Um zu einer Koordination unter militanten Gruppen zu kommen, müssen wir unsere Politik inhaltlich-praktisch aufeinander aufbauen. Das geht natürlich nur, wenn sich die Gruppen in eine nachvollziehbare Kontinuität begeben. D.h., u.a. von der ständig wechselnden Namensgebung Abstand zu nehmen und über eine Namenskontinuität nach und nach eine politische Linie zu formulieren und für andere diskutierbar und unterstützbar zu machen.

Wir kennen natürlich die Gründe, die in der autonomen Linken gegen einen "Markennamen" herangeführt wurden und werden. Diese namentliche Diskontinuität korrespondierte unseres Erachtens mit einer thematischen. Oft wurde und wird bezugslos punktuell militant agiert, ohne politisch-praktisch nachzusetzen und Brücken zu vergangenen Kampfprozessen zuschlagen. Wir kennen das aus unserer eigenen langjährigen militanten Praxis. Deshalb haben wir uns auch entschlossen, unsere militante Politik in einen kontinuierlichen inhaltlichen und praktischen Rahmen zu stellen.

Zudem ist festzustellen, dass die "no name-Variante" für alle Politikfelder der autonomen "Szene", ob klandestin oder nicht, charakteristisch ist (mit wenigen Ausnahmen wie die autonome lupus- oder afrika-Gruppe). Diese oft als "Programm" ausgegebene Variante war dann nur der äußere Ausdruck einer strukturell angelegten politischen Diskontinuität und Kurzlebigkeit vieler autonomer Zusammenhänge.

Der potentiell größer werdende Repressionsdruck ist ein nicht leugbarer Effekt einer Namenskontinuität; es ist eine politische Entscheidung einer Gruppe, ob sie sich aufgrund ihrer (Grenz-)Erfahrungen für diesen Schritt entschließt oder nicht.

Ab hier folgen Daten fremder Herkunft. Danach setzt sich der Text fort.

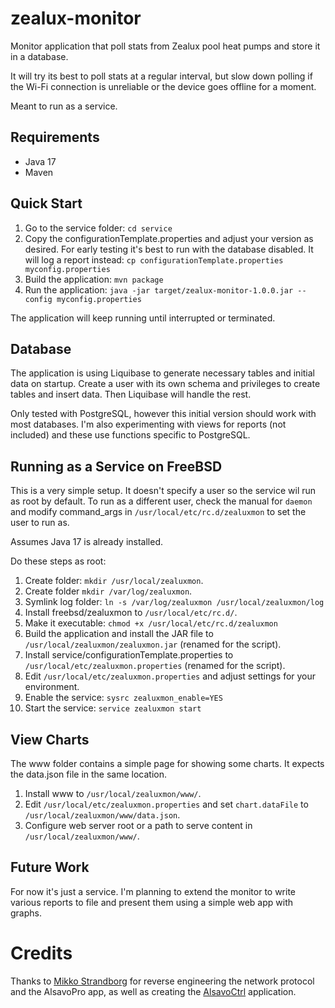# zealux-monitor
Monitor application that poll stats from Zealux pool heat pumps and store it in
a database.

It will try its best to poll stats at a regular interval, but slow down polling
if the Wi-Fi connection is unreliable or the device goes offline for a moment.

Meant to run as a service.

## Requirements
* Java 17
* Maven

## Quick Start

1. Go to the service folder: `cd service`
2. Copy the configurationTemplate.properties and adjust your version as desired.
For early testing it's best to run with the database disabled. It will log a
report instead: `cp configurationTemplate.properties myconfig.properties`
3. Build the application:
`mvn package`
4. Run the application:
`java -jar target/zealux-monitor-1.0.0.jar --config myconfig.properties`

The application will keep running until interrupted or terminated.

## Database

The application is using Liquibase to generate necessary tables and initial data
on startup. Create a user with its own schema and privileges to create tables
and insert data. Then Liquibase will handle the rest.

Only tested with PostgreSQL, however this initial version should work with most
databases. I'm also experimenting with views for reports (not included) and
these use functions specific to PostgreSQL.

## Running as a Service on FreeBSD

This is a very simple setup. It doesn't specify a user so the service wil run as
root by default. To run as a different user, check the manual for `daemon` and
modify command_args in `/usr/local/etc/rc.d/zealuxmon` to set the user to run as.

Assumes Java 17 is already installed.

Do these steps as root:

1. Create folder: `mkdir /usr/local/zealuxmon`.
2. Create folder `mkdir /var/log/zealuxmon`.
3. Symlink log folder: `ln -s /var/log/zealuxmon /usr/local/zealuxmon/log`
4. Install freebsd/zealuxmon to `/usr/local/etc/rc.d/`.
5. Make it executable: `chmod +x /usr/local/etc/rc.d/zealuxmon`
6. Build the application and install the JAR file to `/usr/local/zealuxmon/zealuxmon.jar` (renamed for the script).
7. Install service/configurationTemplate.properties to `/usr/local/etc/zealuxmon.properties` (renamed for the script).
8. Edit `/usr/local/etc/zealuxmon.properties` and adjust settings for your environment.
9. Enable the service: `sysrc zealuxmon_enable=YES`
10. Start the service: `service zealuxmon start`


## View Charts

The www folder contains a simple page for showing some charts. It expects the
data.json file in the same location.

1. Install www to `/usr/local/zealuxmon/www/`.
2. Edit `/usr/local/etc/zealuxmon.properties` and set `chart.dataFile` to `/usr/local/zealuxmon/www/data.json`.
3. Configure web server root or a path to serve content in `/usr/local/zealuxmon/www/`.


## Future Work

For now it's just a service. I'm planning to extend the monitor to write
various reports to file and present them using a simple web app with graphs.

# Credits

Thanks to [Mikko Strandborg](https://github.com/strandborg) for reverse
engineering the network protocol and the AlsavoPro app, as well as creating
the [AlsavoCtrl](https://github.com/strandborg/AlsavoCtrl) application.
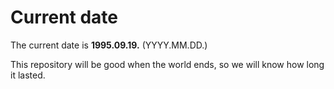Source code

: # Current date

The current date is **1995.09.19.** (YYYY.MM.DD.)

This repository will be good when the world ends, so we will know how long it lasted.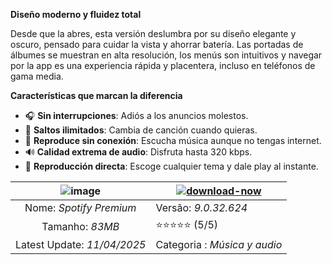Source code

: 
**Diseño moderno y fluidez total**

Desde que la abres, esta versión deslumbra por su diseño elegante y oscuro, pensado para cuidar la vista y ahorrar batería. Las portadas de álbumes se muestran en alta resolución, los menús son intuitivos y navegar por la app es una experiencia rápida y placentera, incluso en teléfonos de gama media.

**Características que marcan la diferencia**

- 🎧 **Sin interrupciones**: Adiós a los anuncios molestos.  
- 🔁 **Saltos ilimitados**: Cambia de canción cuando quieras.  
- 📶 **Reproduce sin conexión**: Escucha música aunque no tengas internet.  
- 🔊 **Calidad extrema de audio**: Disfruta hasta 320 kbps.  
- 🎵 **Reproducción directa**: Escoge cualquier tema y dale play al instante.  





| ![image](https://github.com/user-attachments/assets/8a34d76b-ac84-44a3-b30d-145d8b1dd738)| [![download-now](https://github.com/user-attachments/assets/22657e67-9d2d-46af-a41a-5d365d2ddc1f)](https://tinyurl.com/356d8yj7)  |
|:-------------------------------------------------:|-----------------------|
|  Nome: *Spotify Premium*                      | Versão: *9.0.32.624*    |
|  Tamanho: *83MB*                                | ⭐⭐⭐⭐⭐ (5/5) |
| Latest Update: *11/04/2025*                      |  Categoria : *Música y audio* |



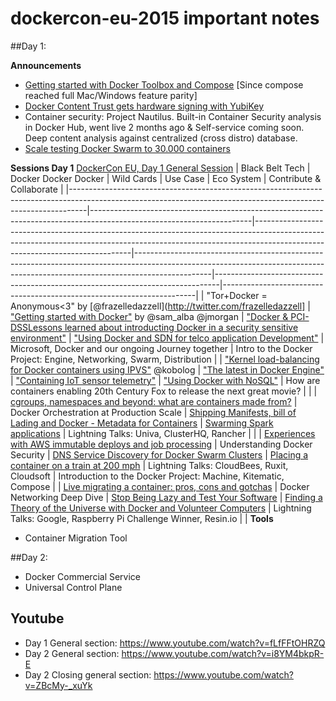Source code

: # dockercon-eu-2015 important notes

##Day 1:

**Announcements**
- [Getting started with Docker Toolbox and Compose](http://blog.docker.com/2015/11/docker-toolbox-compose/) [Since compose reached full Mac/Windows feature parity]
- [Docker Content Trust gets hardware signing with YubiKey](https://blog.docker.com/2015/11/docker-content-trust-yubikey/)
- Container security: Project Nautilus. Built-in Container Security analysis in Docker Hub, went live 2 months ago & Self-service coming soon. Deep content analysis against centralized (cross distro) database.
- [Scale testing Docker Swarm to 30.000 containers](https://blog.docker.com/2015/11/scale-testing-docker-swarm-30000-containers/)

**Sessions Day 1**
[DockerCon EU, Day 1 General Session](https://www.slideshare.net/Docker/dockercon-eu-day-1-general-session)
| Black Belt Tech                                                                                                                                                | Docker Docker Docker                                                                                                 | Wild Cards                                                                                                                                                                                                | Use Case                                                                                                                                                                      | Eco System                                                                    | Contribute & Collaborate                                              |
|----------------------------------------------------------------------------------------------------------------------------------------------------------------|----------------------------------------------------------------------------------------------------------------------|-----------------------------------------------------------------------------------------------------------------------------------------------------------------------------------------------------------|-------------------------------------------------------------------------------------------------------------------------------------------------------------------------------|-------------------------------------------------------------------------------|-----------------------------------------------------------------------|
| "Tor+Docker = Anonymous<3" by [@frazelledazzell](http://twitter.com/frazelledazzell]                                                                           | ["Getting started with Docker"](http://www.slideshare.net/Docker/getting-started-with-docker) by  @sam_alba @jmorgan | ["Docker & PCI-DSSLessons learned about introducting Docker in a security sensitive environment"](http://www.slideshare.net/Docker/docker-and-pcidss-lessons-learned-in-a-security-sensitive-environment) | ["Using Docker and SDN for telco application Development"](http://www.slideshare.net/Docker/using-docker-and-sdn-for-telcograde-applications)                                 | Microsoft, Docker and our ongoing Journey together                            | Intro to the Docker  Project: Engine, Networking, Swarm, Distribution |
| ["Kernel load-balancing for Docker containers using IPVS"](http://www.slideshare.net/Docker/kernel-load-balancing-for-docker-containers-using-ipvs) @kobolog   | ["The latest in Docker Engine"](http://www.slideshare.net/Docker/the-latest-on-docker-engine-55435952)               | ["Containing IoT sensor telemetry"](http://www.slideshare.net/Docker/containing-iot-sensor-telemtry)                                                                                                      | ["Using Docker with NoSQL"](http://www.slideshare.net/Docker/using-docker-with-nosql)                                                                                         | How are containers enabling 20th Century Fox to release the next great movie? |                                                                       |
| [cgroups, namespaces and beyond: what are containers made from?](http://www.slideshare.net/Docker/cgroups-namespaces-and-beyond-what-are-containers-made-from) | Docker Orchestration at Production Scale                                                                             | [Shipping Manifests, bill of Lading and Docker - Metadata for Containers](http://www.slideshare.net/Docker/shipping-manifests-bill-of-lading-and-docker-metadata-and-container)                           | [Swarming Spark applications](http://www.slideshare.net/Docker/zoe-swarming-spark-applications)                                                                               | Lightning Talks: Univa, ClusterHQ, Rancher                                    |                                                                       |
| [Experiences with AWS immutable deploys and job processing](http://www.slideshare.net/Docker/experiences-with-aws-immutable-deploys-and-job-processing)        | Understanding Docker Security                                                                                        | [DNS Service Discovery for Docker Swarm Clusters](http://www.slideshare.net/Docker/dns-service-discovery-for-docker-swarm)                                                                                | [Placing a container on a train at 200 mph](http://www.slideshare.net/Docker/placing-a-container-on-a-train-at-200mph)                                                        | Lightning Talks: CloudBees, Ruxit, Cloudsoft                                  | Introduction to the Docker Project: Machine, Kitematic, Compose       |
| [Live migrating a container: pros, cons and gotchas](http://www.slideshare.net/Docker/shipping-manifests-bill-of-lading-and-docker-metadata-and-container)     | Docker Networking Deep Dive                                                                                          | [Stop Being Lazy and Test Your Software](http://www.slideshare.net/Docker/stop-being-lazy-and-test-your-software-55436588)                                                                                | [Finding a Theory of the Universe with Docker and Volunteer Computers](http://www.slideshare.net/Docker/finding-a-theory-of-the-universe-with-docker-and-volunteer-computers) | Lightning Talks: Google, Raspberry Pi Challenge Winner, Resin.io              |                                                                       |
**Tools**
- Container Migration Tool

##Day 2:
- Docker Commercial Service
- Universal Control Plane

## Youtube
- Day 1 General section: https://www.youtube.com/watch?v=fLfFFtOHRZQ
- Day 2 General section: https://www.youtube.com/watch?v=i8YM4bkpR-E
- Day 2 Closing general section: https://www.youtube.com/watch?v=ZBcMy-_xuYk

Es geht dabei nicht um vermeintliche Reputationsgewinne, die mensch mit einem "Markennamen" erzielt, sondern um bessere Ausgangsbedingungen, um einen komplexen Aufbauprozeß der revolutionären Linken in der BRD zu befördern.

Liebe GenossInnen, aus dem bisher geschilderten wird Euch nicht entgangen sein, dass wir Eure Entscheidung "vorübergehend ohne anschließende erklärung zu agieren" für politisch fatal halten. Die Vermittlung der politischen Zielsetzung einer militanten Aktion verlangt eine Erklärung - ob mit oder ohne Namenskontinuität. Die Vermittlungsebene per Erklärung komplett wegfallen zu lassen, bedeutet 50% der Aktion nicht umzusetzen. Wenn Vermittlungsprobleme aufgetreten sind, dann müssen doch eher Überlegungen her, wie diese zu beheben sind und nicht, diese einfach aus dem Aktionsvorgang zu streichen.

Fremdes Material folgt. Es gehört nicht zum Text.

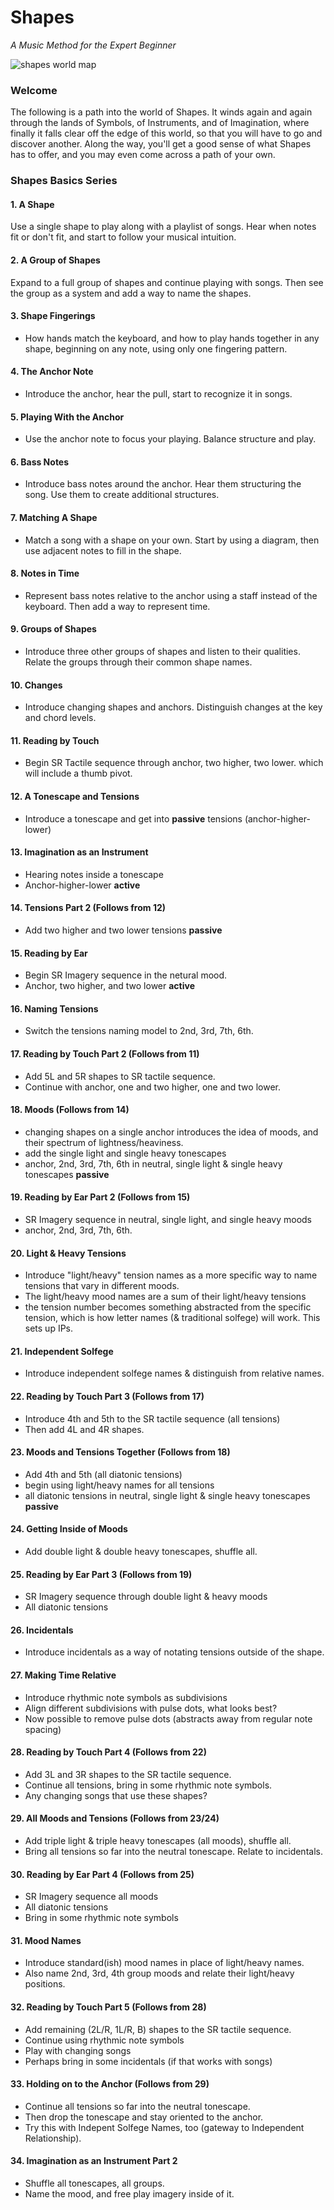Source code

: # Shapes
*A Music Method for the Expert Beginner*

![shapes world map](map/map.png)

### Welcome
The following is a path into the world of Shapes. It winds again and again through the lands of Symbols, of Instruments, and of Imagination, where finally it falls clear off the edge of this world, so that you will have to go and discover another. Along the way, you'll get a good sense of what Shapes has to offer, and you may even come across a path of your own.


### Shapes Basics Series

#### 1. A Shape  

Use a single shape to play along with a playlist of songs. Hear when notes fit or don't fit, and start to follow your musical intuition.

#### 2. A Group of Shapes

Expand to a full group of shapes and continue playing with songs. Then see the group as a system and add a way to name the shapes.

#### 3. Shape Fingerings

- How hands match the keyboard, and how to play hands together in any shape, beginning on any note, using only one fingering pattern.

#### 4. The Anchor Note

- Introduce the anchor, hear the pull, start to recognize it in songs.

#### 5. Playing With the Anchor

- Use the anchor note to focus your playing. Balance structure and play.

#### 6. Bass Notes

- Introduce bass notes around the anchor. Hear them structuring the song. Use them to create additional structures.

#### 7. Matching A Shape

- Match a song with a shape on your own. Start by using a diagram, then use adjacent notes to fill in the shape.

#### 8. Notes in Time

- Represent bass notes relative to the anchor using a staff instead of the keyboard. Then add a way to represent time.

#### 9. Groups of Shapes

- Introduce three other groups of shapes and listen to their qualities. Relate the groups through their common shape names.

#### 10. Changes

- Introduce changing shapes and anchors. Distinguish changes at the key and chord levels.

#### 11. Reading by Touch

- Begin SR Tactile sequence through anchor, two higher, two lower. which will include a thumb pivot.

#### 12. A Tonescape and Tensions

- Introduce a tonescape and get into **passive** tensions (anchor-higher-lower)

#### 13. Imagination as an Instrument

- Hearing notes inside a tonescape
- Anchor-higher-lower **active**

#### 14. Tensions Part 2 (Follows from 12)

- Add two higher and two lower tensions **passive**

#### 15. Reading by Ear

- Begin SR Imagery sequence in the netural mood.
- Anchor, two higher, and two lower **active**

#### 16. Naming Tensions

- Switch the tensions naming model to 2nd, 3rd, 7th, 6th.

#### 17. Reading by Touch Part 2 (Follows from 11)

- Add 5L and 5R shapes to SR tactile sequence.
- Continue with anchor, one and two higher, one and two lower.

#### 18. Moods (Follows from 14)

- changing shapes on a single anchor introduces the idea of moods, and their spectrum of lightness/heaviness.
- add the single light and single heavy tonescapes
- anchor, 2nd, 3rd, 7th, 6th in neutral, single light & single heavy tonescapes **passive**

#### 19. Reading by Ear Part 2 (Follows from 15)

- SR Imagery sequence in neutral, single light, and single heavy moods
- anchor, 2nd, 3rd, 7th, 6th.

#### 20. Light & Heavy Tensions

- Introduce "light/heavy" tension names as a more specific way to name tensions that vary in different moods.
- The light/heavy mood names are a sum of their light/heavy tensions
- the tension number becomes something abstracted from the specific tension, which is how letter names (& traditional solfege) will work. This sets up IPs.

#### 21. Independent Solfege

- Introduce independent solfege names & distinguish from relative names.

#### 22. Reading by Touch Part 3 (Follows from 17)

- Introduce 4th and 5th to the SR tactile sequence (all tensions)
- Then add 4L and 4R shapes.

#### 23. Moods and Tensions Together (Follows from 18)

- Add 4th and 5th (all diatonic tensions)
- begin using light/heavy names for all tensions
- all diatonic tensions in neutral, single light & single heavy tonescapes **passive**

#### 24. Getting Inside of Moods

- Add double light & double heavy tonescapes, shuffle all.

#### 25. Reading by Ear Part 3 (Follows from 19)

- SR Imagery sequence through double light & heavy moods
- All diatonic tensions

#### 26. Incidentals

- Introduce incidentals as a way of notating tensions outside of the shape.

#### 27. Making Time Relative

- Introduce rhythmic note symbols as subdivisions
- Align different subdivisions with pulse dots, what looks best?
- Now possible to remove pulse dots (abstracts away from regular note spacing)

#### 28. Reading by Touch Part 4 (Follows from 22)

- Add 3L and 3R shapes to the SR tactile sequence.
- Continue all tensions, bring in some rhythmic note symbols.
- Any changing songs that use these shapes?

#### 29. All Moods and Tensions (Follows from 23/24)

- Add triple light & triple heavy tonescapes (all moods), shuffle all.
- Bring all tensions so far into the neutral tonescape. Relate to incidentals.

#### 30. Reading by Ear Part 4 (Follows from 25)

- SR Imagery sequence all moods
- All diatonic tensions
- Bring in some rhythmic note symbols

#### 31. Mood Names

- Introduce standard(ish) mood names in place of light/heavy names.
- Also name 2nd, 3rd, 4th group moods and relate their light/heavy positions.

#### 32. Reading by Touch Part 5 (Follows from 28)

- Add remaining (2L/R, 1L/R, B) shapes to the SR tactile sequence.
- Continue using rhythmic note symbols
- Play with changing songs
- Perhaps bring in some incidentals (if that works with songs)

#### 33. Holding on to the Anchor (Follows from 29)

- Continue all tensions so far into the neutral tonescape.
- Then drop the tonescape and stay oriented to the anchor.
- Try this with Indepent Solfege Names, too (gateway to Independent Relationship).

#### 34. Imagination as an Instrument Part 2

- Shuffle all tonescapes, all groups.
- Name the mood, and free play imagery inside of it.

Klar, dass sich unsere gewählten Aktionsformen nach Möglichkeit immer selbst vermitteln sollen. Hier treffen wir aber auf Grenzen, denn nicht jeder militante Angriff - für sich allein stehend - kann unmittelbar in einen inhaltlichen Kontext gebracht werden. Und hier kommt die Erläuterung in Form eines Textes ins Spiel. Bei Anti-Castor-Aktionen war dies auch ohne Erklärung zum Teil der Fall. Allerdings haben Erklärungen immer auch die Aufgabe, zumindest innerlinke Diskussionen zu fördern und weitere Gedankengänge zu einer Thematik hinzuzufügen.

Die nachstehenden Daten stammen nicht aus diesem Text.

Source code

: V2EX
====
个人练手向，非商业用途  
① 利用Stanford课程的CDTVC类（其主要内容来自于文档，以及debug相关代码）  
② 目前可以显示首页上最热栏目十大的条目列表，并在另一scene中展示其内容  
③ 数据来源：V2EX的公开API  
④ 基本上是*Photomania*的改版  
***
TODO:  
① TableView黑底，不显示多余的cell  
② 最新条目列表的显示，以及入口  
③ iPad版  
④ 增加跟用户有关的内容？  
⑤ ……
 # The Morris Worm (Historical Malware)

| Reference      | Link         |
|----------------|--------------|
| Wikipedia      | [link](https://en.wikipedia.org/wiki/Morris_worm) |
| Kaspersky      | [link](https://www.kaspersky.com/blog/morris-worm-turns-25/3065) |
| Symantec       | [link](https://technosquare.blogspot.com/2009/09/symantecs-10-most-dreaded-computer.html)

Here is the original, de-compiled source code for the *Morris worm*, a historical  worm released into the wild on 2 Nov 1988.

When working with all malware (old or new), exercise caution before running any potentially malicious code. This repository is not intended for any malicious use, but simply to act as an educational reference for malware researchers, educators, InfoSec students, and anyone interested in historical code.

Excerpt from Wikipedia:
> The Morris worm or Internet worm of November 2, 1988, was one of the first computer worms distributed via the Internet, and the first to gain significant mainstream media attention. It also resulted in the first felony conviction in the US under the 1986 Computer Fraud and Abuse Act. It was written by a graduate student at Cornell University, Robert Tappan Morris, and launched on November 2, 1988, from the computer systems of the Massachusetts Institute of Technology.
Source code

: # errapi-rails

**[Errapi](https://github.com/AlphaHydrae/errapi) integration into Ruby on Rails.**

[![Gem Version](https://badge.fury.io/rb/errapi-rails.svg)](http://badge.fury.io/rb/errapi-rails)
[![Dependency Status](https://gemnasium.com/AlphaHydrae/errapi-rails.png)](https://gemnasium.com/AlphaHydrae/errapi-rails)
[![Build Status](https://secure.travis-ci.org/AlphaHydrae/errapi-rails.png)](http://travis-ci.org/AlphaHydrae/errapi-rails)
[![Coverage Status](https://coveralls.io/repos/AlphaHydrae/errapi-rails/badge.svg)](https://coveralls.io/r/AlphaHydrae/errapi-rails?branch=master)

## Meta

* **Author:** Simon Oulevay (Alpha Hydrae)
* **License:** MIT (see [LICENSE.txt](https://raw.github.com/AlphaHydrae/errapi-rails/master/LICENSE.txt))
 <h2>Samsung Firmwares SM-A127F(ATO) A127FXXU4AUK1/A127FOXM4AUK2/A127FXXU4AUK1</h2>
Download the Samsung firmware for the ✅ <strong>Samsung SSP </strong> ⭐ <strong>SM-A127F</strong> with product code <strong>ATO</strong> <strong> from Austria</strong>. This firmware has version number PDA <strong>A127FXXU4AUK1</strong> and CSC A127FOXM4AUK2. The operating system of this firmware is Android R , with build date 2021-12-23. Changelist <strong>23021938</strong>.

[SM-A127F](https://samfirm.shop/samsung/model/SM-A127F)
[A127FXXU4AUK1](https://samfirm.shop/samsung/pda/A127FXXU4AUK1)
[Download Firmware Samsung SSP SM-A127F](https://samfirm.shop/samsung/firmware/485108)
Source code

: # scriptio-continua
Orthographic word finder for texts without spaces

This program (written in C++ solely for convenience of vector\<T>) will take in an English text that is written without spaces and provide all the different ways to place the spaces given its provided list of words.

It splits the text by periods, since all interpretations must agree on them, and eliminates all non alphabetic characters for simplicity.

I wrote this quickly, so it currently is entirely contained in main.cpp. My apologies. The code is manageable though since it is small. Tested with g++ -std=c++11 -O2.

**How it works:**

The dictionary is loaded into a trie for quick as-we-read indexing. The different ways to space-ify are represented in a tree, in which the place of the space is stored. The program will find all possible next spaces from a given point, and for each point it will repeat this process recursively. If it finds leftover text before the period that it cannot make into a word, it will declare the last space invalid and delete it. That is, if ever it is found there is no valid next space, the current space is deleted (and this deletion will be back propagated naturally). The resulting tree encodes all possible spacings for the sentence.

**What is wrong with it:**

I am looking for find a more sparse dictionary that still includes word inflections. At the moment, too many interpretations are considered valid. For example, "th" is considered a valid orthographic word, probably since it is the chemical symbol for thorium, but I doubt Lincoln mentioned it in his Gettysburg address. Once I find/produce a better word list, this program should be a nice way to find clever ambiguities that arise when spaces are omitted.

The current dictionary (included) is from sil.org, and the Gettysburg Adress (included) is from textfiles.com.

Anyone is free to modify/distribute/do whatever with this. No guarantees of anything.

3.) "ob es von uns hier zu einer steigerung der mittel kommt, hängt auch davon ab, ob wir damit völlig isoliert wären oder nicht."

Diese Aussage steht doch in einem gewissen Kontrast zu der "vorübergehend ohne anschließende erklärung zu agieren."

Eine Debatte um die "Wahl der Mittel" flackert periodisch innerhalb der radikalen Linken auf, ohne dass konzentriert und langfristig nach gemeinsamen und unterschiedlichen Positionen darüber gerungen worden wäre. Wir nehmen uns hier logischerweise nicht aus, sondern erklären uns diese mangelnde Konzentration in der Diskussion u.a. mit der mangelnden Kontinuität von militanten Gruppenstrukturen. Es ist klar, dass kurzlebige oder sporadisch militant agierende Zusammenhänge keine intensiven gruppeninternen Diskussionen führen können und werden, die dann auch noch nach außen transportiert werden.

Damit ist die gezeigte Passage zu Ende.